5. Il résulte de ce qui précède que Mme B est fondée à demander l’annulation de l’arrêté du 14 décembre 2023 par lequel la rectrice de l’académie de Créteil lui a infligé la sanction disciplinaire de déplacement d’office.
Sur les frais liés au litige :
6. Il y a lieu, dans les circonstances de l’espèce, de mettre à la charge de l’Etat une somme de 1 500 euros à verser à Mme B en application des dispositions de l’article L. 761-1 du code de justice administrative.
D É C I D E :
Article 1er : L’arrêté du 14 décembre 2023 de la rectrice de l’académie de Créteil est annulé.

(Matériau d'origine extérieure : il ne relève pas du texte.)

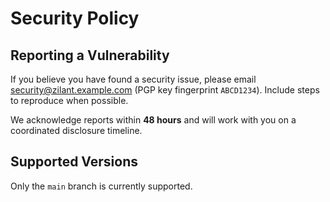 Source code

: # Security Policy

## Reporting a Vulnerability
If you believe you have found a security issue, please email
[security@zilant.example.com](mailto:security@zilant.example.com)
(PGP key fingerprint `ABCD1234`). Include steps to reproduce when possible.

We acknowledge reports within **48 hours** and will work with you on a
coordinated disclosure timeline.

## Supported Versions
Only the `main` branch is currently supported.
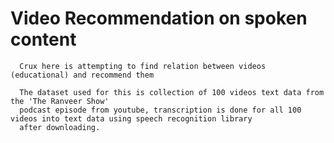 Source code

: # Video Recommendation on spoken content

      Crux here is attempting to find relation between videos (educational) and recommend them 
      
      The dataset used for this is collection of 100 videos text data from the 'The Ranveer Show'
      podcast episode from youtube, transcription is done for all 100 videos into text data using speech recognition library
      after downloading.
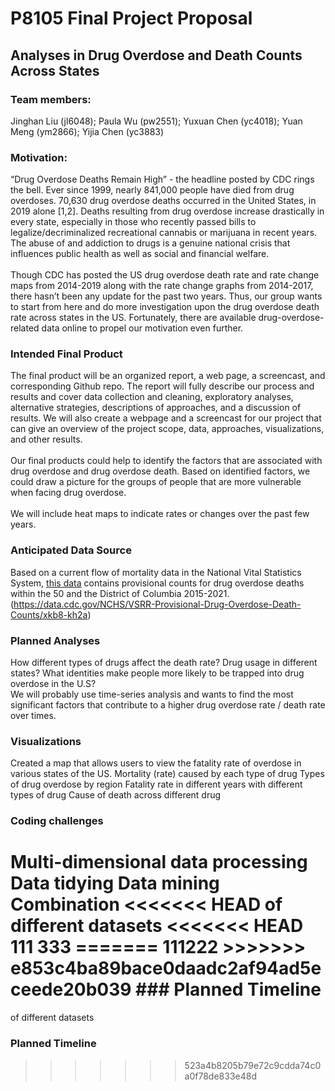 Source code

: P8105 Final Project Proposal
================

## Analyses in Drug Overdose and Death Counts Across States

### Team members:

Jinghan Liu (jl6048); Paula Wu (pw2551); Yuxuan Chen (yc4018); Yuan Meng
(ym2866); Yijia Chen (yc3883)

### Motivation:

“Drug Overdose Deaths Remain High” - the headline posted by CDC rings
the bell. Ever since 1999, nearly 841,000 people have died from drug
overdoses. 70,630 drug overdose deaths occurred in the United States, in
2019 alone \[1,2\]. Deaths resulting from drug overdose increase
drastically in every state, especially in those who recently passed
bills to legalize/decriminalized recreational cannabis or marijuana in
recent years. The abuse of and addiction to drugs is a genuine national
crisis that influences public health as well as social and financial
welfare. <br><br> Though CDC has posted the US drug overdose death rate
and rate change maps from 2014-2019 along with the rate change graphs
from 2014-2017, there hasn’t been any update for the past two years.
Thus, our group wants to start from here and do more investigation upon
the drug overdose death rate across states in the US. Fortunately, there
are available drug-overdose-related data online to propel our motivation
even further.

### Intended Final Product

The final product will be an organized report, a web page, a screencast,
and corresponding Github repo. The report will fully describe our
process and results and cover data collection and cleaning, exploratory
analyses, alternative strategies, descriptions of approaches, and a
discussion of results. We will also create a webpage and a screencast
for our project that can give an overview of the project scope, data,
approaches, visualizations, and other results.<br><br> Our final
products could help to identify the factors that are associated with
drug overdose and drug overdose death. Based on identified factors, we
could draw a picture for the groups of people that are more vulnerable
when facing drug overdose. <br><br> We will include heat maps to
indicate rates or changes over the past few years.

### Anticipated Data Source

Based on a current flow of mortality data in the National Vital
Statistics System, [this
data](https://data.cdc.gov/NCHS/VSRR-Provisional-Drug-Overdose-Death-Counts/xkb8-kh2a)
contains provisional counts for drug overdose deaths within the 50 and
the District of Columbia 2015-2021.
(<https://data.cdc.gov/NCHS/VSRR-Provisional-Drug-Overdose-Death-Counts/xkb8-kh2a>)

### Planned Analyses

How different types of drugs affect the death rate? Drug usage in
different states? What identities make people more likely to be trapped
into drug overdose in the U.S? <br> We will probably use time-series
analysis and wants to find the most significant factors that contribute
to a higher drug overdose rate / death rate over times.

### Visualizations

Created a map that allows users to view the fatality rate of overdose in
various states of the US. Mortality (rate) caused by each type of drug
Types of drug overdose by region Fatality rate in different years with
different types of drug Cause of death across different drug

### Coding challenges

Multi-dimensional data processing Data tidying Data mining Combination
<<<<<<< HEAD
of different datasets &lt;&lt;&lt;&lt;&lt;&lt;&lt; HEAD 111 333 =======
111222 &gt;&gt;&gt;&gt;&gt;&gt;&gt;
e853c4ba89bace0daadc2af94ad5eceede20b039 \#\#\# Planned Timeline
=======
of different datasets

### Planned Timeline
>>>>>>> 523a4b8205b79e72c9cdda74c0a0f78de833e48d
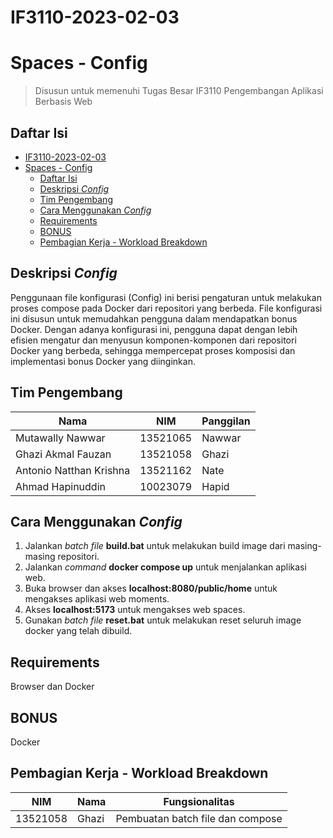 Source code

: # IF3110-2023-02-03
# Spaces - Config

> Disusun untuk memenuhi Tugas Besar IF3110 Pengembangan Aplikasi Berbasis Web

## Daftar Isi

- [IF3110-2023-02-03](#if3110-2023-02-03)
- [Spaces - Config](#spaces---config)
  - [Daftar Isi](#daftar-isi)
  - [Deskripsi _Config_](#deskripsi-config)
  - [Tim Pengembang](#tim-pengembang)
  - [Cara Menggunakan _Config_](#cara-menggunakan-config)
  - [Requirements](#requirements)
  - [BONUS](#bonus)
  - [Pembagian Kerja - Workload Breakdown](#pembagian-kerja---workload-breakdown)

## Deskripsi _Config_

Penggunaan file konfigurasi (Config) ini berisi pengaturan untuk melakukan proses compose pada Docker dari repositori yang berbeda. File konfigurasi ini disusun untuk memudahkan pengguna dalam mendapatkan bonus Docker. Dengan adanya konfigurasi ini, pengguna dapat dengan lebih efisien mengatur dan menyusun komponen-komponen dari repositori Docker yang berbeda, sehingga mempercepat proses komposisi dan implementasi bonus Docker yang diinginkan.

## Tim Pengembang

| Nama                   | NIM      | Panggilan |
| ---------------------- | -------- | --------- |
| Mutawally Nawwar | 13521065 | Nawwar    |
| Ghazi Akmal Fauzan          | 13521058 | Ghazi  |
| Antonio Natthan Krishna     | 13521162 | Nate    |
| Ahmad Hapinuddin    | 10023079 | Hapid     |

## Cara Menggunakan _Config_

1. Jalankan _batch file_ **build.bat** untuk melakukan build image dari masing-masing repositori.
2. Jalankan _command_ **docker compose up** untuk menjalankan aplikasi web.
3. Buka browser dan akses **localhost:8080/public/home** untuk mengakses aplikasi web moments.
4. Akses **localhost:5173** untuk mengakses web spaces.
5. Gunakan _batch file_ **reset.bat** untuk melakukan reset seluruh image docker yang telah dibuild.

## Requirements
Browser dan Docker

## BONUS
Docker <br>

## Pembagian Kerja - Workload Breakdown

| NIM                | Nama            | Fungsionalitas                    |
| ------------------ | --------------- |------------------------------------------ |
| 13521058           | Ghazi            | Pembuatan batch file dan compose      |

Article 2 : L’Etat versera à Mme B une somme de 1 500 euros en application des dispositions de l’article L. 761-1 du code de justice administrative.
Article 3 : Le surplus des conclusions de la requête est rejeté.
Article 4 : Le présent jugement sera notifié à Mme A B et au recteur de l’académie de Créteil.
Copie en sera adressée, pour information, au proviseur du lycée Rosa Parks de Saint-Denis.
Délibéré après l’audience du 30 avril 2025, à laquelle siégeaient :
Mme Delamarre, présidente,
Mme Hardy, première conseillère,
Mme Fabre, conseillère.
Rendu public par mise à disposition au greffe le 15 mai 2025.
La rapporteure,
M. Hardy
La présidente,
A-L. Delamarre
La greffière,
E. Kangou
La République mande et ordonne à la ministre de l’éducation nationale, de l’enseignement supérieur et de la recherche, en ce qui la concerne, ou à tous commissaires de justice à ce requis en ce qui concerne les voies de droit commun contre les parties privées, de pourvoir à l’exécution de la présente décision.